O'Donnell appears to have overreacted by eventually running a campaign ad declaring, "I am not a witch."
"Of course I take a lot of comfort in that," Maher replied. "Yes, I think America did draw a line and when the nuts started falling out of the nut bag this year. They said, 'Yeah, even us, the electorate of America, the crack baby that we are, is going to say enough is enough.'"
Maher explained the Senate race in Nevada between Sen. Harry Reid and Sharron Angle was the epitome of what is going on in America. "You know what, [Sen. Harry Reid] was a guy who got a lot done in the Senate, as opposed to the crazy lady with 20 dead cats in the basement. That was the choice and it was that close? So yeah, I take some comfort, but not a lot," Maher said.
"It was a gigantic victory for the Republicans, but they shouldn't kid themselves either. People weren't really voting for them. People were just voting against the Democrats," Maher continued.
Maher observed that the Democrats' success in Congress had largely been overlooked.
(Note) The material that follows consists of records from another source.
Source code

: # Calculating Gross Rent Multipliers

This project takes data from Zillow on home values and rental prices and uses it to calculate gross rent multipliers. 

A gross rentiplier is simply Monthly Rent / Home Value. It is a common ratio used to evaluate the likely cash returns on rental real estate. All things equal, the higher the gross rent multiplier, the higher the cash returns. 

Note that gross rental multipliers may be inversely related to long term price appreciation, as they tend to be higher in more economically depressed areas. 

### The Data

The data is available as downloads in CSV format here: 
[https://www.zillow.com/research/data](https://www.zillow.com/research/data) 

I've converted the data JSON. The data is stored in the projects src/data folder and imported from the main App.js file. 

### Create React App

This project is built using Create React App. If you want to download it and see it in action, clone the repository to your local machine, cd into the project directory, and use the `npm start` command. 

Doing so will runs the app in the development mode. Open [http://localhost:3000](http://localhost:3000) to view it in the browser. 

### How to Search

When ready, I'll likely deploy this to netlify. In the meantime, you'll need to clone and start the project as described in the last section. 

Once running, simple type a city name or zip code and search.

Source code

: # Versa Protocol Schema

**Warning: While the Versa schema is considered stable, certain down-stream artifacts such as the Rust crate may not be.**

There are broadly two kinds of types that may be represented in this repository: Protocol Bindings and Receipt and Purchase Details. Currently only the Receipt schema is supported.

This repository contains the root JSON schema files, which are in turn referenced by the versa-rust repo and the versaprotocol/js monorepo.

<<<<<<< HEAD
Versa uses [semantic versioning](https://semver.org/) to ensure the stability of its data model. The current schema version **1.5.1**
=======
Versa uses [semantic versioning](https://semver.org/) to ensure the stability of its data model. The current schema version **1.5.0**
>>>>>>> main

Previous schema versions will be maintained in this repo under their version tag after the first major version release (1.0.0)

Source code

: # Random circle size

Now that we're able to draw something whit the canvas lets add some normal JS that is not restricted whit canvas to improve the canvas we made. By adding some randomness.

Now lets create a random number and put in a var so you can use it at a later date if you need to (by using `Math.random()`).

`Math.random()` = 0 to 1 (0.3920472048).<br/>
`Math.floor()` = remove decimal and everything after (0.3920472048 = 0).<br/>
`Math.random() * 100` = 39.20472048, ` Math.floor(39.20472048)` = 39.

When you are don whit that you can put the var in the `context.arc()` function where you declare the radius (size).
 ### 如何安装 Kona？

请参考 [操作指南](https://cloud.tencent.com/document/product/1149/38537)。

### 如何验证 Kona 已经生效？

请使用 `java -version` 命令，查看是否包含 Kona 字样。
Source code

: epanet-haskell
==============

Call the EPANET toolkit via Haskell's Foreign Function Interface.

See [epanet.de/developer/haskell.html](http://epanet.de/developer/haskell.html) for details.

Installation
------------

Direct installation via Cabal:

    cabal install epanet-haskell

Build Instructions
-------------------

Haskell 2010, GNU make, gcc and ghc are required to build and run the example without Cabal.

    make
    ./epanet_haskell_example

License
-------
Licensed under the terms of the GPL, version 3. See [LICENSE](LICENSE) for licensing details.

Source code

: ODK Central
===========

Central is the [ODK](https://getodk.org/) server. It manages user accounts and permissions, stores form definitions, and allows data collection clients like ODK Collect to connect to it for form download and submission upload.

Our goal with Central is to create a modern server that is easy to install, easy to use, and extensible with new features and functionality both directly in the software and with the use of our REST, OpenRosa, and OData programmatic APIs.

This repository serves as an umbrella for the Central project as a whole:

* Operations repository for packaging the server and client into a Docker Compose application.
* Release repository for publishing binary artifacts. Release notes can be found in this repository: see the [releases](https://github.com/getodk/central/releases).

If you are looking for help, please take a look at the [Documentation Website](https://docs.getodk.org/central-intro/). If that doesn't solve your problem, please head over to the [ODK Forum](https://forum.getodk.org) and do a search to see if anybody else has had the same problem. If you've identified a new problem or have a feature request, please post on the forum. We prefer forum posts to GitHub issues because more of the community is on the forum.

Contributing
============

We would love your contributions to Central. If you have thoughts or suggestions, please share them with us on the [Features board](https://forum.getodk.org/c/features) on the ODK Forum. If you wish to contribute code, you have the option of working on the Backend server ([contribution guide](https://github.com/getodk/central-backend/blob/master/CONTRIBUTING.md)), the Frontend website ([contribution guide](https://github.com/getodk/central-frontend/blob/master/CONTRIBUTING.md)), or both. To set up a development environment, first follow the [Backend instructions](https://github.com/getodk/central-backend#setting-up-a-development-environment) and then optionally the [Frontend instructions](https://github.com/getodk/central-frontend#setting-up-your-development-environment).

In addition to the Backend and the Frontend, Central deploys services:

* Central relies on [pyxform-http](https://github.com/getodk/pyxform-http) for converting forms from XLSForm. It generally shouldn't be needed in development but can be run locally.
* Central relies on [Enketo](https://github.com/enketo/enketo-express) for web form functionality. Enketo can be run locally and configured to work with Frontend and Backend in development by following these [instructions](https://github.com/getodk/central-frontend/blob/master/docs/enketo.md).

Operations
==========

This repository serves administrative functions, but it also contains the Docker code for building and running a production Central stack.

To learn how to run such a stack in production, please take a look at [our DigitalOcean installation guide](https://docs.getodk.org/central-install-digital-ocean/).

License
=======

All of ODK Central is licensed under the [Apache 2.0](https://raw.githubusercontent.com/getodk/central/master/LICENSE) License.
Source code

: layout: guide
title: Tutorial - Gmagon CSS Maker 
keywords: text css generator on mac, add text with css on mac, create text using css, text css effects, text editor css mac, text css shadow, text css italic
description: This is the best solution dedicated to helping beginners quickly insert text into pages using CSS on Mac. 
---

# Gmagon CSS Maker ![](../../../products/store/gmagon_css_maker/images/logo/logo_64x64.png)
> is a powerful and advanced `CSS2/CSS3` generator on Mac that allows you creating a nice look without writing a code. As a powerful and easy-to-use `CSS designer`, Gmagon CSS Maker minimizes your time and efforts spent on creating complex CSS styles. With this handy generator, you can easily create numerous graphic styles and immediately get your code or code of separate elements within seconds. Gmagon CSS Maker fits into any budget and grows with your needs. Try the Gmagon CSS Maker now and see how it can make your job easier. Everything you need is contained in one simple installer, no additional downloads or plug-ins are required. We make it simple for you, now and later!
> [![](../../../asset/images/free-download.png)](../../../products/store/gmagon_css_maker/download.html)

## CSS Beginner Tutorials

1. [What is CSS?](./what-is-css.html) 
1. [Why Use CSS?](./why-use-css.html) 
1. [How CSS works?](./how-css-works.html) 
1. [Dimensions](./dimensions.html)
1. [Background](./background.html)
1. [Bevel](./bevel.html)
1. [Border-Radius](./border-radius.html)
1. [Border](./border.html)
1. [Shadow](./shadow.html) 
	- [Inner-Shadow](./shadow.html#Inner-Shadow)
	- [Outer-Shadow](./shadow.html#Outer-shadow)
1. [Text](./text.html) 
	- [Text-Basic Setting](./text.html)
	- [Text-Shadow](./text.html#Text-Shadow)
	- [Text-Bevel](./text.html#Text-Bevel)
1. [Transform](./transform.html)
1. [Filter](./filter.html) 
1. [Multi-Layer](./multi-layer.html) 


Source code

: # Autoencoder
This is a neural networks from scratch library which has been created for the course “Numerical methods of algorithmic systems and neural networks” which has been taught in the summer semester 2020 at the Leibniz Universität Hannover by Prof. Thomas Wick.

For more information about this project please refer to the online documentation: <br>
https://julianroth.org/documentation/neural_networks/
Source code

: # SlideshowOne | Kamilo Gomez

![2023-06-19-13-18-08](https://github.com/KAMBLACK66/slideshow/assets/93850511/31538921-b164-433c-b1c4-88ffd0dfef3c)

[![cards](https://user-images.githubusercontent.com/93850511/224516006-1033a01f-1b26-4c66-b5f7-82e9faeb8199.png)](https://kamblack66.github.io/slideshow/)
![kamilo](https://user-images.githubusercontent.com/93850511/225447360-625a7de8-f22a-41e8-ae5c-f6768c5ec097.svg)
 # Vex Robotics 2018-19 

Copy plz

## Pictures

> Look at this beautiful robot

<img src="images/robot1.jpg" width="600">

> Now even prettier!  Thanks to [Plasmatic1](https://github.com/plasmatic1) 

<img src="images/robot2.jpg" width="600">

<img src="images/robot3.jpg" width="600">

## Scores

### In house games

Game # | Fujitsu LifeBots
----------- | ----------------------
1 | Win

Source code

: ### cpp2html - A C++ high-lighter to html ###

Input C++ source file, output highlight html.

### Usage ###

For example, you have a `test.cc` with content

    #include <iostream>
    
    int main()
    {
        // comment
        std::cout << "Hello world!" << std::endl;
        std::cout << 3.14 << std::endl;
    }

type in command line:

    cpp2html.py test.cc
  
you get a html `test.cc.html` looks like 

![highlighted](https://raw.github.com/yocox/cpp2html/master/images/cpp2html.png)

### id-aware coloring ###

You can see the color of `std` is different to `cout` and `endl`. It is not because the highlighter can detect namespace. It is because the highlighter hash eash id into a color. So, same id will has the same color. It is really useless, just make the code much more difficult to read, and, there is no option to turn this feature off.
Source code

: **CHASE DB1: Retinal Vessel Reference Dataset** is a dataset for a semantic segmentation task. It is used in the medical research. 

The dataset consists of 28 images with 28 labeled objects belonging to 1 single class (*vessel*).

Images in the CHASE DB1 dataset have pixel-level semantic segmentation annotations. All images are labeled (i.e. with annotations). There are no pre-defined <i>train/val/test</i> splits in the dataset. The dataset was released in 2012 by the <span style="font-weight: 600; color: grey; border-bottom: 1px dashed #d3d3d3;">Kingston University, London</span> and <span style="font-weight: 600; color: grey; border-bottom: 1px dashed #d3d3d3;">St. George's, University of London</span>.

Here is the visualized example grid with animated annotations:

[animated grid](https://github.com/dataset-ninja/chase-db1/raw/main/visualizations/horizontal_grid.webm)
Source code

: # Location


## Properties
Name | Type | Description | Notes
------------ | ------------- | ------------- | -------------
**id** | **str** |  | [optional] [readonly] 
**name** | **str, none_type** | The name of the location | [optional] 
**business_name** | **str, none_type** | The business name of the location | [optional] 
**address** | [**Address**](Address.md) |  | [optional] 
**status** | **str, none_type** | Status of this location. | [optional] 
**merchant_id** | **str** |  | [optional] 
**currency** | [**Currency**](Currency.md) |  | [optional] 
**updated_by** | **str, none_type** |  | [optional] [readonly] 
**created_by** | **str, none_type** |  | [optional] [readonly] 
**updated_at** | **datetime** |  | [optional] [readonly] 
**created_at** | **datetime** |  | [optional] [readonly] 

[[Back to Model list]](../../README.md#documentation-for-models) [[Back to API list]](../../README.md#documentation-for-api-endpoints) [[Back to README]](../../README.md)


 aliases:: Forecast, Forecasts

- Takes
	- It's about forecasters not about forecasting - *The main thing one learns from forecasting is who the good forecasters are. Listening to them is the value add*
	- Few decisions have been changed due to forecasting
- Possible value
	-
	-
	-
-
"It's not widely reported in the mainstream media, this was one of the most successful Congresses in, like, 40 years probably since LBJ. The problem is they don't tell people about it."
"False equivalency is a sin in this country," Maher told Olbermann. "To pretend that both sides have moderates, they don't. There are no moderates on the Republican side."
"At some point the left moved to the center, the right moved into a mental hospital. And there is no middle anymore. The right keeps -- the Republicans keep staking out turf further and further to the right and demand that the Democrats meet them in the middle. But it's not the middle anymore."
"That's why health care is so watered down, because it's really Bob Dole's old Republican plan from 1994, but somehow that got to be the middle now," Maher pointed out.
Real Time with Bill Maher returns to HBO on Jan. 14, 2011.
This video is from MSNBC's Countdown, broadcast Nov. 16, 2010.